Inilah Solusi Pemerintah Bagi Uber Dan Grab Agar Dianggap Legal

:


Oleh Dian Thenniarti, Kamis, 24 Maret 2016 | 09:57 WIB - Redaktur: Gusti Andry - 579


Jakarta, InfoPublik - Kementerian Perhubungan (Kemenhub) memutuskan operasional Grab Car dan Uber Taxi di Indonesia hingga saat ini masih ilegal.

Keputusan tersebut diambil setelah Kemenhub selaku regulator moda transportasi di Indonesia menggelar rapat dengan Uber Taxi, Grab Car, Dinas Perhubungan dan Transportasi DKI, serta DPP Organisasi Angkutan Darat, membahas eksistensi angkutan umum berbasis layanan online di DKI Jakarta, Rabu (23/3).

Pelaksana Tugas (Plt) Direktur Jenderal Perhubungan Darat Kemhub Sugihardjo menjelaskan berdasarkan ketentuan perundang-undangan No. 22 Tahun 2009 tentang Lalu Lintas dan Angkutan Jalan terdapat perbedaan mencolok yang harus diketahui masyarakat mengenai eksistensi GrabCar dan Uber dengan pengoperasian Gojek dan Grab Bike.

"Gojek dan Grab Bike merupakan aplikasi online yang diterapkan di kendaraan roda dua yang sebenarnya tidak boleh dijadikan angkutan umum.
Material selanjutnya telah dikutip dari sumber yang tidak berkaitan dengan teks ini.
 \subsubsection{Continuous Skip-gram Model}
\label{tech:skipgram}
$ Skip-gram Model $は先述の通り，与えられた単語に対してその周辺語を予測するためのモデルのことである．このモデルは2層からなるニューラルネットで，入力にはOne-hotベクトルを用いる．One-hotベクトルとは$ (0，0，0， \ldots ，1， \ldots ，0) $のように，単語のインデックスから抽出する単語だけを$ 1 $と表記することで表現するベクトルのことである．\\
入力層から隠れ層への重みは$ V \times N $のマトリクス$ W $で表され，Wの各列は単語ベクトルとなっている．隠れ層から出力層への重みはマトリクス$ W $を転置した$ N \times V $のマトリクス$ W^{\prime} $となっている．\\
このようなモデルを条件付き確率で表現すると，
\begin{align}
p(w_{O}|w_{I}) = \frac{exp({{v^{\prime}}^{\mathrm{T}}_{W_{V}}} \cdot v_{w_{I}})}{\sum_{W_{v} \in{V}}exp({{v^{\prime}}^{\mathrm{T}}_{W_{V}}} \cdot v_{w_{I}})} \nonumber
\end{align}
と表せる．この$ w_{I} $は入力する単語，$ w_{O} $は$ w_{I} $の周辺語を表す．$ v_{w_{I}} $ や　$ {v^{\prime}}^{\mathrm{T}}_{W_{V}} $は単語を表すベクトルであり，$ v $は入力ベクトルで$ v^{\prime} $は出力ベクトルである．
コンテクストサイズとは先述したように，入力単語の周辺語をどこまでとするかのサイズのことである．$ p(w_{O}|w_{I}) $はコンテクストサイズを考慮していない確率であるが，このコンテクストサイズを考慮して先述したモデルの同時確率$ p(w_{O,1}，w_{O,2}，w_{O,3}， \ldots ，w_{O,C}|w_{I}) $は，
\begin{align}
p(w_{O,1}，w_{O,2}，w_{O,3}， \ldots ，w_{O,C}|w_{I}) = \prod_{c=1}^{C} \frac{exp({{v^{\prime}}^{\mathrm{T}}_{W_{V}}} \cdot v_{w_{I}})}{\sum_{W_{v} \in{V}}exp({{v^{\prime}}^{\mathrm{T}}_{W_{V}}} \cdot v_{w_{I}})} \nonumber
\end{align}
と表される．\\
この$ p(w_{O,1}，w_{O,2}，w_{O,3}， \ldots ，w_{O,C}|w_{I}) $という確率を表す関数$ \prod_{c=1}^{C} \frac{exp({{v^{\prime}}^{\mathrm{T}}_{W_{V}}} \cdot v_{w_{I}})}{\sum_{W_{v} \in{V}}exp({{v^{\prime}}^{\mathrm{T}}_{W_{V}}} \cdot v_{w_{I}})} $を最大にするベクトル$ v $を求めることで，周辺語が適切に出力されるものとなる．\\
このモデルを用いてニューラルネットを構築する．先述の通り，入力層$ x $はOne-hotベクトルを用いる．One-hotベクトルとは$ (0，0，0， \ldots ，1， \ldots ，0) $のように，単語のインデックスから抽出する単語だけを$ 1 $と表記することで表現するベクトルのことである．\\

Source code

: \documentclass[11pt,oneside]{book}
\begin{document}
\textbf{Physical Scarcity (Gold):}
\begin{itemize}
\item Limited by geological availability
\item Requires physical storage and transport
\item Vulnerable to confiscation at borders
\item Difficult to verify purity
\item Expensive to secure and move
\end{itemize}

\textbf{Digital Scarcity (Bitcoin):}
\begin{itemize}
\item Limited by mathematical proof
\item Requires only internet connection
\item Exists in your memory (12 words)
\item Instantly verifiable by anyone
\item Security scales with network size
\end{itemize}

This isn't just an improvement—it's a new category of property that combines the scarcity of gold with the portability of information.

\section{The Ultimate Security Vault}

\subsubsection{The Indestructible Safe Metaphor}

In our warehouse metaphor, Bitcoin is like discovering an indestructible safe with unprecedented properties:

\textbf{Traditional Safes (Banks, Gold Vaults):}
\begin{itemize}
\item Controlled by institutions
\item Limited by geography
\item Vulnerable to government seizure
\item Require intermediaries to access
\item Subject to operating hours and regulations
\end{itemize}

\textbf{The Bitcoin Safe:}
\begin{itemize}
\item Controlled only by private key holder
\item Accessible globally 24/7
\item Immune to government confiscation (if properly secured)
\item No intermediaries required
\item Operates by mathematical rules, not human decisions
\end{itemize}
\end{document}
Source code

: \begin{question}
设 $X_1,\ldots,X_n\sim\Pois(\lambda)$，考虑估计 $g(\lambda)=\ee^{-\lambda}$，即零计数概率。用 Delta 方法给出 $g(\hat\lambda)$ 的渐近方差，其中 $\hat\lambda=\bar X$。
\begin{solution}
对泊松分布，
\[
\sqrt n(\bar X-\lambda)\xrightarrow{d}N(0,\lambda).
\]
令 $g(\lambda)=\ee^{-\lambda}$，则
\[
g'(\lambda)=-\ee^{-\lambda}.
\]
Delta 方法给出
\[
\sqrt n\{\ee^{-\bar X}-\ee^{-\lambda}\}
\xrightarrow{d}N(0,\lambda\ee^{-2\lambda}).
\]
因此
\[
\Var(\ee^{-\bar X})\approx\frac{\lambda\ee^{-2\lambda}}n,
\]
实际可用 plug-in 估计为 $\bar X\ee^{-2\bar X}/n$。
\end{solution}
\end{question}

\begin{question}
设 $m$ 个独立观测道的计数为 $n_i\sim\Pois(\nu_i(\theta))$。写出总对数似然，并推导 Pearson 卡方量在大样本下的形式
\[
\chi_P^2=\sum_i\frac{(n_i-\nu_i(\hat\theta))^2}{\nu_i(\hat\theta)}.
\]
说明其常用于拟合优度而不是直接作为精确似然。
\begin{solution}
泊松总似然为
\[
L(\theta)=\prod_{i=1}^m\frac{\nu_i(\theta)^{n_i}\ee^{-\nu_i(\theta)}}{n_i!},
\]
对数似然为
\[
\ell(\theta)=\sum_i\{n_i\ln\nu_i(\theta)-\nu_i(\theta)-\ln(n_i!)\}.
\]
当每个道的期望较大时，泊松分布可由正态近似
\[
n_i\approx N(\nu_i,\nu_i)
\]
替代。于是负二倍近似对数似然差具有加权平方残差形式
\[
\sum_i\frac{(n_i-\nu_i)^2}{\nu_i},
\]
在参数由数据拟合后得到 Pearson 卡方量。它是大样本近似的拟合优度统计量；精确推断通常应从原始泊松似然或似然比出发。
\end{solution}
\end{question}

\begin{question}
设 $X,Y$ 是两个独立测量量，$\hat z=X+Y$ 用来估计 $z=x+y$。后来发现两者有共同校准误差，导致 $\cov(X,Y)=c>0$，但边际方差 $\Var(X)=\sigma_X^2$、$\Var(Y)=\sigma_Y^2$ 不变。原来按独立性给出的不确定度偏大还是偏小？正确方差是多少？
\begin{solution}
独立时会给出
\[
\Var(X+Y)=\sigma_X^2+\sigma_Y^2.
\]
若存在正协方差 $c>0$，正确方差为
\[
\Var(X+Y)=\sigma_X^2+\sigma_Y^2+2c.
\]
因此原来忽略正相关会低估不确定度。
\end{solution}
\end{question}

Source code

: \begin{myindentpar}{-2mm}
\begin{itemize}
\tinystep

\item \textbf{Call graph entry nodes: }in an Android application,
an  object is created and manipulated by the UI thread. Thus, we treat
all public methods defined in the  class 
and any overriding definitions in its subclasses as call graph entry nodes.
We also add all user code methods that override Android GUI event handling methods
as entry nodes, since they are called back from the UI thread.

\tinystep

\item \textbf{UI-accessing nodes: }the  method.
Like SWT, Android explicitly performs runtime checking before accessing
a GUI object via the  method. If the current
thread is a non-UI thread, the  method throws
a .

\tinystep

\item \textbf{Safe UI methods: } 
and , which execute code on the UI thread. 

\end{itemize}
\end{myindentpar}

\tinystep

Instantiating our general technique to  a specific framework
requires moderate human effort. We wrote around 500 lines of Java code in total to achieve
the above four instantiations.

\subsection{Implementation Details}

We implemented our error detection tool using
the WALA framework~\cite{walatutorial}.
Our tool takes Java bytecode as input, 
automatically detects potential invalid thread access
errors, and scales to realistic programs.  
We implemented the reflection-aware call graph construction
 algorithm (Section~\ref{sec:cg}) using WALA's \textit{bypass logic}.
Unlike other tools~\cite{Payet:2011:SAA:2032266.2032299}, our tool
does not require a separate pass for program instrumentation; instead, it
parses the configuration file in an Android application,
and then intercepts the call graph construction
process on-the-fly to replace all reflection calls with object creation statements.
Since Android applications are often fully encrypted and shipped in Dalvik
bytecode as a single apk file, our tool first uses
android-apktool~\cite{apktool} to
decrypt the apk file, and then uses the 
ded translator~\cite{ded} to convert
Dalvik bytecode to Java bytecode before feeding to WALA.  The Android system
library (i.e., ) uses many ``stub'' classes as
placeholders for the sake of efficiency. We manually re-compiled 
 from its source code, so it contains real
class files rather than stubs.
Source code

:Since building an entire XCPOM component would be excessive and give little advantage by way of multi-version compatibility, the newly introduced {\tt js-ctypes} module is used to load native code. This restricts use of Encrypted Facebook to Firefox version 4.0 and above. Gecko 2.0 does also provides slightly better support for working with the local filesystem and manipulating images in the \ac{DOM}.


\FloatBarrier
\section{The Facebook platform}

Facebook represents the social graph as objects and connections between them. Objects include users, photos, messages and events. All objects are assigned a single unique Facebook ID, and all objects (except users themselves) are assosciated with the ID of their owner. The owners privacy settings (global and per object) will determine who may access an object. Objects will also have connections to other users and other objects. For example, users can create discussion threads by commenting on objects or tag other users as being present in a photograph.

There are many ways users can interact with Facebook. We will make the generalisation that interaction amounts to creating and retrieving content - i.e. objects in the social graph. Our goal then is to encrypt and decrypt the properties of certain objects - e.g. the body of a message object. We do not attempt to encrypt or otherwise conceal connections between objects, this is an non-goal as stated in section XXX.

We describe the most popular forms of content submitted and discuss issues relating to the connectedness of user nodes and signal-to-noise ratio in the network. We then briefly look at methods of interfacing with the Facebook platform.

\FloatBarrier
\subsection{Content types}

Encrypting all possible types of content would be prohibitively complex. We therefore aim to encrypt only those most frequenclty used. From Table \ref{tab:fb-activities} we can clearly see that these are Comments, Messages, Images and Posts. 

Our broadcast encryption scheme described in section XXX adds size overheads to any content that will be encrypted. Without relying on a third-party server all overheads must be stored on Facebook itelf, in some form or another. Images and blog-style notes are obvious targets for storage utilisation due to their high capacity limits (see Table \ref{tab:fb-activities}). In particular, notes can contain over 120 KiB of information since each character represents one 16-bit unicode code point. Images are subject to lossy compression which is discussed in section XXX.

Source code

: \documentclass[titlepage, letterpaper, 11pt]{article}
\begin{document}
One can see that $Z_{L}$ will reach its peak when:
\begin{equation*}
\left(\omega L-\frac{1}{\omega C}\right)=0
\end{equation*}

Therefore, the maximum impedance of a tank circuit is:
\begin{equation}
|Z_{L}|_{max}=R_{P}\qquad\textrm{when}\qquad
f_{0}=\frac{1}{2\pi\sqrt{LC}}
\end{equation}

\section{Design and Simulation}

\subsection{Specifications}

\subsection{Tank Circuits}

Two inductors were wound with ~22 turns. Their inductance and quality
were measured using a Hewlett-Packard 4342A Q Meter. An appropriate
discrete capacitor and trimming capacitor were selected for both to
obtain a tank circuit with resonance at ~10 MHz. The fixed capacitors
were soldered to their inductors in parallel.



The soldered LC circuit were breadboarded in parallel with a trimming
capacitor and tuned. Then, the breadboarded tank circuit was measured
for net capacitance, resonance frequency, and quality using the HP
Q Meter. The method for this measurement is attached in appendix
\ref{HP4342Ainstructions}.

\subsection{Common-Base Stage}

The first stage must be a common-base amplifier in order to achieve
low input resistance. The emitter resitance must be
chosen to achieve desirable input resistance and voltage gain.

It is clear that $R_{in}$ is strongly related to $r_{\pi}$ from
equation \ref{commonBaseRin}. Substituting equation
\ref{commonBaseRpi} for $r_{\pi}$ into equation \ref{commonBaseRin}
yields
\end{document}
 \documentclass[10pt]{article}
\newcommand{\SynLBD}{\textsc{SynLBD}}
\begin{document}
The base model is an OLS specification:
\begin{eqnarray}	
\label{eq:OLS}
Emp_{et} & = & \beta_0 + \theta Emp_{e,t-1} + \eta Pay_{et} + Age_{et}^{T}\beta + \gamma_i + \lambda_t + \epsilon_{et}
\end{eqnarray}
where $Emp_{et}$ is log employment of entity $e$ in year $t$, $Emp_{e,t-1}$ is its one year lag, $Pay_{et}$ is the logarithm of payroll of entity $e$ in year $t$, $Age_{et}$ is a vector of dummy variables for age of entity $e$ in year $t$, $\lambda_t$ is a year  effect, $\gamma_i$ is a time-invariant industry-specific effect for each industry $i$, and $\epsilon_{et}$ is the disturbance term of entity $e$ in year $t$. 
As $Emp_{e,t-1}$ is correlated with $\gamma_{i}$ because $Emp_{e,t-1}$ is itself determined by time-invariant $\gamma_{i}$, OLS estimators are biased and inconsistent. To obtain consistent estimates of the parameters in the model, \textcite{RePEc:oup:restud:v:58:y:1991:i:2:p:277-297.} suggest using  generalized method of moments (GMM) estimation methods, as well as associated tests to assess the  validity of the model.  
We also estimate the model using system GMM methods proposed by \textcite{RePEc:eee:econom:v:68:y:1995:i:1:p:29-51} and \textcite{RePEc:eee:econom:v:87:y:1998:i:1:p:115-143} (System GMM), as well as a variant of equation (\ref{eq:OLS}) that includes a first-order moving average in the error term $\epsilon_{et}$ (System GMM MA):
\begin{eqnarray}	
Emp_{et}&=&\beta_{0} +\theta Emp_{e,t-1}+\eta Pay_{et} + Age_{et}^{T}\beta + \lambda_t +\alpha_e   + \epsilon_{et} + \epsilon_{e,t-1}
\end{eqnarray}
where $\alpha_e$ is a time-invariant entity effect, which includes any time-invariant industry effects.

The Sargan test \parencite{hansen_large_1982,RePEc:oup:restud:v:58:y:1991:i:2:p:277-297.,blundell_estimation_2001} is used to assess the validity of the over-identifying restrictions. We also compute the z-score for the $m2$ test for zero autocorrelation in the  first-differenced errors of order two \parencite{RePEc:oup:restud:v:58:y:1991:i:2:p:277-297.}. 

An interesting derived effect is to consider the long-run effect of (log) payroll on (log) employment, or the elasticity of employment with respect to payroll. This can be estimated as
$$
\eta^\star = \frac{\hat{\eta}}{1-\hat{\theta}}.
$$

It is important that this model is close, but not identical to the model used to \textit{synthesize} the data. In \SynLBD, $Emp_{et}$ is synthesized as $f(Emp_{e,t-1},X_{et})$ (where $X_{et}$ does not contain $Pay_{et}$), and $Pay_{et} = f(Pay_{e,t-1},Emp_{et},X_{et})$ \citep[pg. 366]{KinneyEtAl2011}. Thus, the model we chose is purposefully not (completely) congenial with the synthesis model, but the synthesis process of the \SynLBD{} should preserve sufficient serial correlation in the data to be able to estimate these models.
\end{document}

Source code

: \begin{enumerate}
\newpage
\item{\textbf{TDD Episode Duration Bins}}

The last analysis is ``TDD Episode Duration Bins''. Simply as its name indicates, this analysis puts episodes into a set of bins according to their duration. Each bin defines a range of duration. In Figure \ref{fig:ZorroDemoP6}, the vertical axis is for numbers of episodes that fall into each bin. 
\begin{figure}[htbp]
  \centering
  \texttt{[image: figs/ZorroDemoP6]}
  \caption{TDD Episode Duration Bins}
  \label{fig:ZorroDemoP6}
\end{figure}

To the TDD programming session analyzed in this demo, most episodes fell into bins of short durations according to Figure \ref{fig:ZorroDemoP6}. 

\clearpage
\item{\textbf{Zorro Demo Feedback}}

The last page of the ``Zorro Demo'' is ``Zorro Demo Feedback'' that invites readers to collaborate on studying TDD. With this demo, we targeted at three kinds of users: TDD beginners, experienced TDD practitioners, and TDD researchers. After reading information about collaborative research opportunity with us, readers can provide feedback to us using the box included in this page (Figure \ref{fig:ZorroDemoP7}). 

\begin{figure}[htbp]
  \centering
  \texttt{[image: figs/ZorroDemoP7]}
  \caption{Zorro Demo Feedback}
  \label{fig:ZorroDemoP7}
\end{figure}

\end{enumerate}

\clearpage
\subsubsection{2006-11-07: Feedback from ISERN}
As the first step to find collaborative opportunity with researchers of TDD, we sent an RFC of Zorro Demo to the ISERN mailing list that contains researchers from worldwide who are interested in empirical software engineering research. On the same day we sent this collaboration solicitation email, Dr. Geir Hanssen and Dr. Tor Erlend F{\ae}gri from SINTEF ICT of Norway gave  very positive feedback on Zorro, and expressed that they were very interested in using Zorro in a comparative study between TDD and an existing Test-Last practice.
Namun karena keberadaannya masih dibutuhkan dan menjangkau wilayah yang tidak bisa dijangkau angkutan umum lain maka status Gojek dan Grab Bike masih abu-abu. Sementara ini, keberadaan mereka masih dianggap melengkapi, karena menjangkau wilayah yang tidak bisa dijangkau oleh angkutan lain," katanya.

Sementara GrabCar dan Uber, lanjut Sugihardjo, keduanya dianggap kompetitor bagi angkutan resmi yang sudah diatur dalam undang-undang. Oleh sebab itu, karena keberadaan mereka tidak sesuai UU maka eksistensi mereka masih dianggap ilegal.

Namun begitu, Pemerintah (Kemenhub) berupaya mencarikan solusi untuk mengatasi pro dan kontra transportasi berbasis daring ini, yakni dengan menawarkan dua opsi yang dapat dipilih dua perusahaan yang menyediakan dua layanan tersebut, yaitu, opsi pertama, menetapkan status Uber dan Grab menjadi operator angkutan.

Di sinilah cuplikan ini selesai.